Elias H. Cohen

Detection of change in shape: an advantage for concavities

Shape representation was studied using a change detection task. Observers viewed two individual shapes in succession, either identical or one a slightly altered version of the other, and reported whether they detected a change. We found a dramatic advantage for concave compared to convex changes of equal magnitude. Observers were more accurate when a concavity along the contour was introduced, or removed, compared to a convexity. This result sheds light on the underlying representation of visual shape, and in particular the central role played by part-boundaries. Moreover, this finding shows how change detection methodology can serve as a useful tool in studying the specific form of visual representations.

The relationship between spatial pooling and attention in saccadic and perceptual tasks

Saccades aimed at spatially extended targets land reliably at central locations determined by pooling information across the target shape [Melcher, D., & Kowler, E. (1999). Shape, surfaces and saccades. Vision Research, 39, 2929-2946; Vishwanath, D., & Kowler, E. (2003). Localization of shapes: Eye movements and perception compared. Vision Research, 43, 1637-1653]. Previous findings of saccadic errors when attempting to look at a target in the midst of distractors encouraged suggestions that pooling occurs indiscriminately, with little or no influence of a selective filter to eliminate the influence of nearby distractors. To determine the effectiveness of filtering, saccadic localization was studied for saccades made to a set of target elements (discs) interleaved with an equivalent set of distractors of a different color. With such interleaved elements, selection and spatial pooling are constrained to occur over the same spatial region. The results showed that filtering was effective and saccadic landing position was determined mainly by the target elements. Concurrent perceptual judgments made about the same stimuli (estimating the mean size of either target or distractor discs) showed better performance for the target discs than distractors, confirming that perceptual attention was allocated to the set of target elements. These results: (1) support the role of attention in setting the input to the spatial pooling process that guides saccades to spatially extended targets, and (2) show that perceptual judgments of mean value, often thought to impose modest attentional demands, are not immune to the constraints of this pre-saccadic filter.
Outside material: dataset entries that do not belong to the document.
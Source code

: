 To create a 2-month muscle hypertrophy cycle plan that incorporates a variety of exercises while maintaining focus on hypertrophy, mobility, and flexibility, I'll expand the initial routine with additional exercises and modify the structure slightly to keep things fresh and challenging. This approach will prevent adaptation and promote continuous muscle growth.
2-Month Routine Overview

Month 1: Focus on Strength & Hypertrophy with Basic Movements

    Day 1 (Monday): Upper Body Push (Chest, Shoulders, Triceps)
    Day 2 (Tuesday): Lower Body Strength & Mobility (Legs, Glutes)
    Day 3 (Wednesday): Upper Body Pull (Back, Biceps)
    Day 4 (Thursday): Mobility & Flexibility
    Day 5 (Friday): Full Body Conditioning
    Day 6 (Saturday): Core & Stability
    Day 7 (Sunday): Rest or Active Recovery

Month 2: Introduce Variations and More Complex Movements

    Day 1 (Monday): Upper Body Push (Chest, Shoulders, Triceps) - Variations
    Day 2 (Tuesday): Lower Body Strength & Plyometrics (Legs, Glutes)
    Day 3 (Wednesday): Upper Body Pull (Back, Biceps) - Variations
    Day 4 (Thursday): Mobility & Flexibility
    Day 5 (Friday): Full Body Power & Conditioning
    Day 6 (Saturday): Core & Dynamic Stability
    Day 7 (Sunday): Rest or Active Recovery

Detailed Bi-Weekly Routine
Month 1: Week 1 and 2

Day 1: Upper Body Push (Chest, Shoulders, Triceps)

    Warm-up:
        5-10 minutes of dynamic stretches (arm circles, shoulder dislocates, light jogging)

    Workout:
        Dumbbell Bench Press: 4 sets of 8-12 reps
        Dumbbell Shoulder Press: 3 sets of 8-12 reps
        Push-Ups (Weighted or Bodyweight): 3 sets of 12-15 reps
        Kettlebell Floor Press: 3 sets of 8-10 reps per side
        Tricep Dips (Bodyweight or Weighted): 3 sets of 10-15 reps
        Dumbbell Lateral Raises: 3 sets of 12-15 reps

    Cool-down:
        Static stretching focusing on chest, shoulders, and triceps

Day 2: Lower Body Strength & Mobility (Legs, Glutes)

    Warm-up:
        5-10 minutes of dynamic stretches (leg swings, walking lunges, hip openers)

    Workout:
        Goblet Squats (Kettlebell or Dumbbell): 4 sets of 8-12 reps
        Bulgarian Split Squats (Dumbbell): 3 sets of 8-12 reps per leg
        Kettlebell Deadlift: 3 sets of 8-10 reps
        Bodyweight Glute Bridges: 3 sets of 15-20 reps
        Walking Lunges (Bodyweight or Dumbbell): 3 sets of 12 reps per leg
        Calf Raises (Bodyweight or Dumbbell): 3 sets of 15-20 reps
Perceptual segmentation and the perceived orientation of dot clusters: The role of robust statistics

We investigated perceptual segmentation in the context of a perceived-orientation task. Stimuli were dot clusters formed by the union of a large elliptical sub-cluster and a secondary circular sub-cluster. We manipulated the separation between the two sub-clusters, their common dot density, and the size of the secondary sub-cluster. As the separation between sub-clusters increased, the orientation perceived by observers shifted gradually from the global principal axis of the entire cluster to that of the main sub-cluster alone. Thus, with increasing separation, the dots within the secondary sub-cluster were assigned systematically lower weights in the principal-axis computation. In addition, this shift occurred at smaller separations for higher dot densities-consistent with the idea that reliable segmentation is possible with smaller separations when the dot density is high. We propose that the visual system employs a robust statistical estimator in this task and that data points are weighted differentially based on the likelihood that they arose from a separate generative process. However, unlike in standard robust estimation, weights based on residuals are insufficient to characterize human segmentation. Rather, these must be computed based on more comprehensive generative models of dot clusters.